## WHAT THE EXERCISE ASKS
Copy all lines below that use the word "because".

INFORMATION SUPPLIED Start Marker

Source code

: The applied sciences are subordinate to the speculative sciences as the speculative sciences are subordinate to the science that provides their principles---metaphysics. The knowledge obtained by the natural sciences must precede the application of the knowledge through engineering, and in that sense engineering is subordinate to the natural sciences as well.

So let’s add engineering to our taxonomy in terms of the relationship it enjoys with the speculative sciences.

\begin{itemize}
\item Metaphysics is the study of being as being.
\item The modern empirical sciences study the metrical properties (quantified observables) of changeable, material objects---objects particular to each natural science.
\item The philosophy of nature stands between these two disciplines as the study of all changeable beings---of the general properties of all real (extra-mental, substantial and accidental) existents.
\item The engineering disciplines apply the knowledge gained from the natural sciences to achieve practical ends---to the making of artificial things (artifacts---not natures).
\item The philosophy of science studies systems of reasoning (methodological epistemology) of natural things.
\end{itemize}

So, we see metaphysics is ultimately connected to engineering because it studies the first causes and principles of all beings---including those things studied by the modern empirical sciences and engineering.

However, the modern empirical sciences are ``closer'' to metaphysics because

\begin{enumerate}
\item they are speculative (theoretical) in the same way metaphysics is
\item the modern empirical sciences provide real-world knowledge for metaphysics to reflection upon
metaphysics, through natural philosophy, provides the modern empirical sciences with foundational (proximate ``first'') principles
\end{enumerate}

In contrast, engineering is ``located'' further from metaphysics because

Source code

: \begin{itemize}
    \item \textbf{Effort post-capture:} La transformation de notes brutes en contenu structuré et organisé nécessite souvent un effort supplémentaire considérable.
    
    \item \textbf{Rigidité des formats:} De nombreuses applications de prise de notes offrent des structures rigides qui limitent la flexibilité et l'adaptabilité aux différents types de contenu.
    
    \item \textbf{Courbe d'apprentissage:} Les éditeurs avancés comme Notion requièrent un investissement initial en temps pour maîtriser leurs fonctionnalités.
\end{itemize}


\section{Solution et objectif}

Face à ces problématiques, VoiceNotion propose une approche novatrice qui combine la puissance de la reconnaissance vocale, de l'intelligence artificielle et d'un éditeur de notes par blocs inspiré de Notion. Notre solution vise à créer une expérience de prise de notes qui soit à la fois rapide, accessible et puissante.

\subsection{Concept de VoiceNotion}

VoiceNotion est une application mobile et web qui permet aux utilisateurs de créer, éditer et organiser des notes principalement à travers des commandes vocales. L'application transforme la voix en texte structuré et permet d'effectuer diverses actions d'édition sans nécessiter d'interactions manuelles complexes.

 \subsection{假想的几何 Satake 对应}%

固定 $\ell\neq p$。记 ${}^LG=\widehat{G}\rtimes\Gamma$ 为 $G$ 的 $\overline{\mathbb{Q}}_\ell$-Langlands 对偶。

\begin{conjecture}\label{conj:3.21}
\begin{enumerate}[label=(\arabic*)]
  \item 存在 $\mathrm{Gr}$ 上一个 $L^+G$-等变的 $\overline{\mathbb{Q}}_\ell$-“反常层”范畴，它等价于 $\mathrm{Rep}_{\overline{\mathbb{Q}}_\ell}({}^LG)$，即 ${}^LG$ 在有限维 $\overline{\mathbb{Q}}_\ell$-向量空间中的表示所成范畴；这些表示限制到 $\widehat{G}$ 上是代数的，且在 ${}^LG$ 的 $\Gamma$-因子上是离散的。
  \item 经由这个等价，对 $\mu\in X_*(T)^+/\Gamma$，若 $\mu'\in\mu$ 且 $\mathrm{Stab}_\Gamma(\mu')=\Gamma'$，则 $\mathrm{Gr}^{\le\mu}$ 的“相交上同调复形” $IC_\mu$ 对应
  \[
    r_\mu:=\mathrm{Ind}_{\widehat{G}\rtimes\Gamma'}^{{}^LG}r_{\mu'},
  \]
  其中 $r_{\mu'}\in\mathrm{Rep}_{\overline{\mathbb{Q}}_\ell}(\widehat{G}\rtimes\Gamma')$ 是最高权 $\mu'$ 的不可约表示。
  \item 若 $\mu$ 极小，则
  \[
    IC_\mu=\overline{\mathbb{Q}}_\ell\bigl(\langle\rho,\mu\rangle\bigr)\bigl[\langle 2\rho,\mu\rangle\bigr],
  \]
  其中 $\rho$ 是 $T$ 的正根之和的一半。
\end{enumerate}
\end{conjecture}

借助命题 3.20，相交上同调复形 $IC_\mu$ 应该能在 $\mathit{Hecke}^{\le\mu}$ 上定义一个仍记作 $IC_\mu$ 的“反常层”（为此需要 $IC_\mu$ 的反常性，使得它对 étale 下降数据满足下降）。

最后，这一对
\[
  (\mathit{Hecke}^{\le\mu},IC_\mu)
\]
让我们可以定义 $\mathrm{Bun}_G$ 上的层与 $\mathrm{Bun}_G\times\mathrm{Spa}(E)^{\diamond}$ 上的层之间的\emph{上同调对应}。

INFORMATION SUPPLIED End Marker

## ANSWER BOX
So, we see metaphysics is ultimately connected to engineering because it studies the first causes and principles of all beings---including those things studied by the modern empirical sciences and engineering.
However, the modern empirical sciences are ``closer'' to metaphysics because
In contrast, engineering is ``located'' further from metaphysics because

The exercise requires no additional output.